■ **DIRECTIONS FOR THIS TASK**
Write out the records that follow with every word intact.

======== RECORDS FOR THE TASK ========

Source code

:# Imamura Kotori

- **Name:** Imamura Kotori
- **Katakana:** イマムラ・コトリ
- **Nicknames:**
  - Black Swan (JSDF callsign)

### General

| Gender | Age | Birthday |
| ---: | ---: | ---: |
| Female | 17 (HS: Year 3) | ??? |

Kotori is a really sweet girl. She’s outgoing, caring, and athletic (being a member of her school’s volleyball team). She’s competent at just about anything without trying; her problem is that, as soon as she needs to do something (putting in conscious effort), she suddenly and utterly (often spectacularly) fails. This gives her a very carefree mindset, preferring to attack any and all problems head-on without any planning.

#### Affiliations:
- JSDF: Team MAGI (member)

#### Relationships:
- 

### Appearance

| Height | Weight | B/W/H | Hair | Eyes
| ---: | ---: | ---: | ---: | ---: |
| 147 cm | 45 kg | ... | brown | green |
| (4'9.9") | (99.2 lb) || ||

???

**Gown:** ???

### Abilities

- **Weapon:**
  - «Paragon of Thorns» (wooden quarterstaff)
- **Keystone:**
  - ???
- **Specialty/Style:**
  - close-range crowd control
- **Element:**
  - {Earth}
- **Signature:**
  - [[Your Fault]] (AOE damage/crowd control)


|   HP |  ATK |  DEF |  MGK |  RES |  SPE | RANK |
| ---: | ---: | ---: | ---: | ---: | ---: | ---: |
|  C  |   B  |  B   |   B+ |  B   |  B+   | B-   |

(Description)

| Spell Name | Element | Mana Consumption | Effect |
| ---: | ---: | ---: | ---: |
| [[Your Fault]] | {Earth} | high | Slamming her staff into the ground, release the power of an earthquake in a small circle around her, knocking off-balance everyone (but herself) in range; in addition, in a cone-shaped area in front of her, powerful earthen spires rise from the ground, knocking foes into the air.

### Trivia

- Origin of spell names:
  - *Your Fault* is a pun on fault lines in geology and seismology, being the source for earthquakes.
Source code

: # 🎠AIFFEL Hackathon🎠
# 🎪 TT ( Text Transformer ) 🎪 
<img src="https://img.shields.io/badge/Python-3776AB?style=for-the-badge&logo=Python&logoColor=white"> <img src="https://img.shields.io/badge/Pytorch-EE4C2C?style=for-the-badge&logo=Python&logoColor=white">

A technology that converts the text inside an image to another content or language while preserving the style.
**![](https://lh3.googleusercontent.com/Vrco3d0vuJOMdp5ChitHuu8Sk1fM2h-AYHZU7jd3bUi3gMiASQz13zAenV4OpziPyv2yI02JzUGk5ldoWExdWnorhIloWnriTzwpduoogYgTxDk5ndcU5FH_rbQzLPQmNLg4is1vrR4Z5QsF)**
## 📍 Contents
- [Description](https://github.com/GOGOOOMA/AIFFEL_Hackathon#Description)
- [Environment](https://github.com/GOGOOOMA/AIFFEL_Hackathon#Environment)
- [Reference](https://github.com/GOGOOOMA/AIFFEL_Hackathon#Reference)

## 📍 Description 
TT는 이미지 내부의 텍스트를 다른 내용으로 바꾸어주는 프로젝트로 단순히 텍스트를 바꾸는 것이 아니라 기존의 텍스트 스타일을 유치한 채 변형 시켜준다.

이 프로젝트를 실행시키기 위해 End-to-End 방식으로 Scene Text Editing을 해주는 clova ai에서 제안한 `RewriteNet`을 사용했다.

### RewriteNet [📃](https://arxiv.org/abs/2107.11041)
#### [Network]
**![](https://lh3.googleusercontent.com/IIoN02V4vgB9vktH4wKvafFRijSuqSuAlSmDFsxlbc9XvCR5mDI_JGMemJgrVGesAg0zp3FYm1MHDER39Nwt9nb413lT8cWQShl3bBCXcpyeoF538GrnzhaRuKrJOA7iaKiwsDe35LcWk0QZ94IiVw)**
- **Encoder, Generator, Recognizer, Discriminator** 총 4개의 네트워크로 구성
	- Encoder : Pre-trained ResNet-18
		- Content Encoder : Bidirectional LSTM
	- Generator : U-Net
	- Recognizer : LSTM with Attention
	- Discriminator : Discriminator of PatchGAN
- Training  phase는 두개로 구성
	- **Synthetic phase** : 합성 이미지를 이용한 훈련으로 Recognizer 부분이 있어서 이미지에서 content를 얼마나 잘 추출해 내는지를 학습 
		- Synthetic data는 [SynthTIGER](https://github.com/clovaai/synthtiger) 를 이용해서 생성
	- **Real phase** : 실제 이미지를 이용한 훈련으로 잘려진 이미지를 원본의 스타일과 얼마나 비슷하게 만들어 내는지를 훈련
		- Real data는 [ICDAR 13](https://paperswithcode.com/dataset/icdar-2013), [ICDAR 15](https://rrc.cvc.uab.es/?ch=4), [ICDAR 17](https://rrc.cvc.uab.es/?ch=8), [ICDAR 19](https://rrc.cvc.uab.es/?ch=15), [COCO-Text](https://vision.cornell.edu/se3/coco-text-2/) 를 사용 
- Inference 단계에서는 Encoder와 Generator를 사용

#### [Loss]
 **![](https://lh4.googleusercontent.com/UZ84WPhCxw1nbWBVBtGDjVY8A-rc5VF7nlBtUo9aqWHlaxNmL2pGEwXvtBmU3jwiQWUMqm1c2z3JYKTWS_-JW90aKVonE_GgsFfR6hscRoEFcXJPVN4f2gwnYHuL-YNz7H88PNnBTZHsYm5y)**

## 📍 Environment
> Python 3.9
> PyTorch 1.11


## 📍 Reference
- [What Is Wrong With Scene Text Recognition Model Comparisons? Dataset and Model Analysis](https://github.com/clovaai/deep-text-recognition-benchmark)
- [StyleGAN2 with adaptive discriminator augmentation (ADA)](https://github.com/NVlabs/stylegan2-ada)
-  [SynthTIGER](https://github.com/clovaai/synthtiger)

========

■ **FINISHED EXERCISE**
Source code

:# Imamura Kotori

- **Name:** Imamura Kotori
- **Katakana:** イマムラ・コトリ
- **Nicknames:**
  - Black Swan (JSDF callsign)

### General

| Gender | Age | Birthday |
| ---: | ---: | ---: |
| Female | 17 (HS: Year 3) | ??? |

Kotori is a really sweet girl. She’s outgoing, caring, and athletic (being a member of her school’s volleyball team). She’s competent at just about anything without trying; her problem is that, as soon as she needs to do something (putting in conscious effort), she suddenly and utterly (often spectacularly) fails. This gives her a very carefree mindset, preferring to attack any and all problems head-on without any planning.

#### Affiliations:
- JSDF: Team MAGI (member)

#### Relationships:
- 

### Appearance

| Height | Weight | B/W/H | Hair | Eyes
| ---: | ---: | ---: | ---: | ---: |
| 147 cm | 45 kg | ... | brown | green |
| (4'9.9") | (99.2 lb) || ||

???

**Gown:** ???

### Abilities

- **Weapon:**
  - «Paragon of Thorns» (wooden quarterstaff)
- **Keystone:**
  - ???
- **Specialty/Style:**
  - close-range crowd control
- **Element:**
  - {Earth}
- **Signature:**
  - [[Your Fault]] (AOE damage/crowd control)


|   HP |  ATK |  DEF |  MGK |  RES |  SPE | RANK |
| ---: | ---: | ---: | ---: | ---: | ---: | ---: |
|  C  |   B  |  B   |   B+ |  B   |  B+   | B-   |

(Description)

| Spell Name | Element | Mana Consumption | Effect |
| ---: | ---: | ---: | ---: |
| [[Your Fault]] | {Earth} | high | Slamming her staff into the ground, release the power of an earthquake in a small circle around her, knocking off-balance everyone (but herself) in range; in addition, in a cone-shaped area in front of her, powerful earthen spires rise from the ground, knocking foes into the air.

### Trivia

- Origin of spell names:
  - *Your Fault* is a pun on fault lines in geology and seismology, being the source for earthquakes.
Source code

: # 🎠AIFFEL Hackathon🎠
# 🎪 TT ( Text Transformer ) 🎪 
<img src="https://img.shields.io/badge/Python-3776AB?style=for-the-badge&logo=Python&logoColor=white"> <img src="https://img.shields.io/badge/Pytorch-EE4C2C?style=for-the-badge&logo=Python&logoColor=white">

A technology that converts the text inside an image to another content or language while preserving the style.
**![](https://lh3.googleusercontent.com/Vrco3d0vuJOMdp5ChitHuu8Sk1fM2h-AYHZU7jd3bUi3gMiASQz13zAenV4OpziPyv2yI02JzUGk5ldoWExdWnorhIloWnriTzwpduoogYgTxDk5ndcU5FH_rbQzLPQmNLg4is1vrR4Z5QsF)**
## 📍 Contents
- [Description](https://github.com/GOGOOOMA/AIFFEL_Hackathon#Description)
- [Environment](https://github.com/GOGOOOMA/AIFFEL_Hackathon#Environment)
- [Reference](https://github.com/GOGOOOMA/AIFFEL_Hackathon#Reference)

## 📍 Description 
TT는 이미지 내부의 텍스트를 다른 내용으로 바꾸어주는 프로젝트로 단순히 텍스트를 바꾸는 것이 아니라 기존의 텍스트 스타일을 유치한 채 변형 시켜준다.

이 프로젝트를 실행시키기 위해 End-to-End 방식으로 Scene Text Editing을 해주는 clova ai에서 제안한 `RewriteNet`을 사용했다.

### RewriteNet [📃](https://arxiv.org/abs/2107.11041)
#### [Network]
**![](https://lh3.googleusercontent.com/IIoN02V4vgB9vktH4wKvafFRijSuqSuAlSmDFsxlbc9XvCR5mDI_JGMemJgrVGesAg0zp3FYm1MHDER39Nwt9nb413lT8cWQShl3bBCXcpyeoF538GrnzhaRuKrJOA7iaKiwsDe35LcWk0QZ94IiVw)**
- **Encoder, Generator, Recognizer, Discriminator** 총 4개의 네트워크로 구성
	- Encoder : Pre-trained ResNet-18
		- Content Encoder : Bidirectional LSTM
	- Generator : U-Net
	- Recognizer : LSTM with Attention
	- Discriminator : Discriminator of PatchGAN
- Training  phase는 두개로 구성
	- **Synthetic phase** : 합성 이미지를 이용한 훈련으로 Recognizer 부분이 있어서 이미지에서 content를 얼마나 잘 추출해 내는지를 학습 
		- Synthetic data는 [SynthTIGER](https://github.com/clovaai/synthtiger) 를 이용해서 생성
	- **Real phase** : 실제 이미지를 이용한 훈련으로 잘려진 이미지를 원본의 스타일과 얼마나 비슷하게 만들어 내는지를 훈련
		- Real data는 [ICDAR 13](https://paperswithcode.com/dataset/icdar-2013), [ICDAR 15](https://rrc.cvc.uab.es/?ch=4), [ICDAR 17](https://rrc.cvc.uab.es/?ch=8), [ICDAR 19](https://rrc.cvc.uab.es/?ch=15), [COCO-Text](https://vision.cornell.edu/se3/coco-text-2/) 를 사용 
- Inference 단계에서는 Encoder와 Generator를 사용

#### [Loss]
 **![](https://lh4.googleusercontent.com/UZ84WPhCxw1nbWBVBtGDjVY8A-rc5VF7nlBtUo9aqWHlaxNmL2pGEwXvtBmU3jwiQWUMqm1c2z3JYKTWS_-JW90aKVonE_GgsFfR6hscRoEFcXJPVN4f2gwnYHuL-YNz7H88PNnBTZHsYm5y)**

## 📍 Environment
> Python 3.9
> PyTorch 1.11


## 📍 Reference
- [What Is Wrong With Scene Text Recognition Model Comparisons? Dataset and Model Analysis](https://github.com/clovaai/deep-text-recognition-benchmark)
- [StyleGAN2 with adaptive discriminator augmentation (ADA)](https://github.com/NVlabs/stylegan2-ada)
-  [SynthTIGER](https://github.com/clovaai/synthtiger)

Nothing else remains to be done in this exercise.